Comme attendu, le "CDR", entité chargée de gérer l'héritage du Crédit Lyonnais, a annoncé mardi qu'il se constituait partie civile dans l'affaire Tapie/Adidas, ce qui va lui permettre d'accéder au dossier et d'y trouver éventuellement matière à dénoncer l'arbitrage décidé en 2008 en faveur de l'homme d'affaires.
Depuis plusieurs jours déjà, Bercy avait indiqué que le CDR, consortium de réalisation dont il est l'autorité de tutelle, allait se constituer partie civile.
Le conseil d'administration du CDR, réuni mardi, ayant validé la décision, le consortium "demande donc aujourd'hui à son avocat, Maître Pierre-Olivier Sur, de se constituer partie civile dans le cadre de l'instruction en cours".

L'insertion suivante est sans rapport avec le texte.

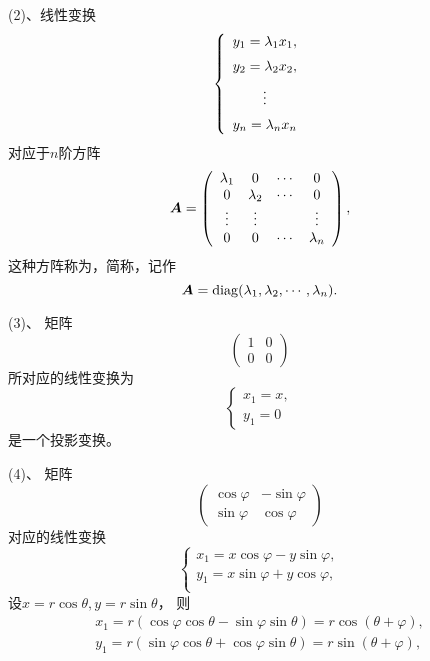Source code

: (2)、线性变换
$$
\left\{
  \begin{array}{c}
    y_1 = \lambda_1 x_1, \\[0.2cm]
    y_2 = \lambda_2 x_2, \\[0.2cm]
    \vdots \\[0.2cm]
    y_n = \lambda_n x_n
  \end{array}
\right.
$$  
对应于$n$阶方阵
$$
\boldsymbol{A} = \left(
  \begin{array}{cccc}
    \lambda_1& 0    & \cdots  & 0 \\
    0    & \lambda_2    & \cdots  & 0 \\
    \vdots  & \vdots  &      & \vdots \\
    0    & 0    & \cdots  & \lambda_n
  \end{array}
\right),
$$
这种方阵称为，简称，记作
$$
\boldsymbol{A} = \mathrm{diag}(\lambda_1,\lambda_2,\cdots,\lambda_n).
$$

(3)、  矩阵
$$
\left(
  \begin{array}{cc}
    1 & 0 \\
    0 & 0 
  \end{array}
\right)
$$ 
所对应的线性变换为
$$
\left\{
  \begin{array}{l}
    x_1 = x, \\[0.2cm]
    y_1 = 0
  \end{array}
\right.
$$
是一个投影变换。 
\begin{figure}[htbp]
  \centering
\end{figure}

(4)、    矩阵
$$
\left(
  \begin{array}{rr}
    \cos \varphi & -\sin \varphi \\
    \sin \varphi &  \cos \varphi 
  \end{array}
\right)
$$  
对应的线性变换
$$
\left \{
  \begin{array}{l}
    x_1 = x \cos \varphi - y \sin \varphi, \\[0.2cm]
    y_1 = x \sin \varphi + y \cos \varphi, \\[0.2cm]
  \end{array}
\right.
$$
设$x=r\cos \theta, y = r\sin \theta$，
则
$$
\begin{array}{l}
  x_1 = r(\cos\varphi \cos\theta - \sin\varphi \sin\theta) = r\cos(\theta+\varphi), \\[0.2cm]
  y_1 = r(\sin\varphi \cos\theta + \cos\varphi \sin\theta) = r\sin(\theta+\varphi), 
\end{array}
$$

Dès lors, une fois consulté le dossier d'instruction, "le CDR envisagera, dans le délai très court qui lui est imparti, le bien-fondé d'une contestation civile de la procédure d'arbitrage", a indiqué mardi l'avocat à l'AFP.
"En effet, si l'information judiciaire révélait une fraude dans la constitution du tribunal arbitral et/ou dans la mise en oeuvre de la procédure d'arbitrage, le CDR (...) aurait le devoir de le remettre en cause par toutes les voies de droit utiles".
En droit commun, le délai de prescription est de cinq ans. Cela situerait donc la prescription au 7 juillet.
Faute de recours auprès de la cour d'appel de Paris avant cette date, justifié par de nouveaux éléments, le CDR n'aurait plus aucun moyen judiciaire de remettre l'arbitrage en cause.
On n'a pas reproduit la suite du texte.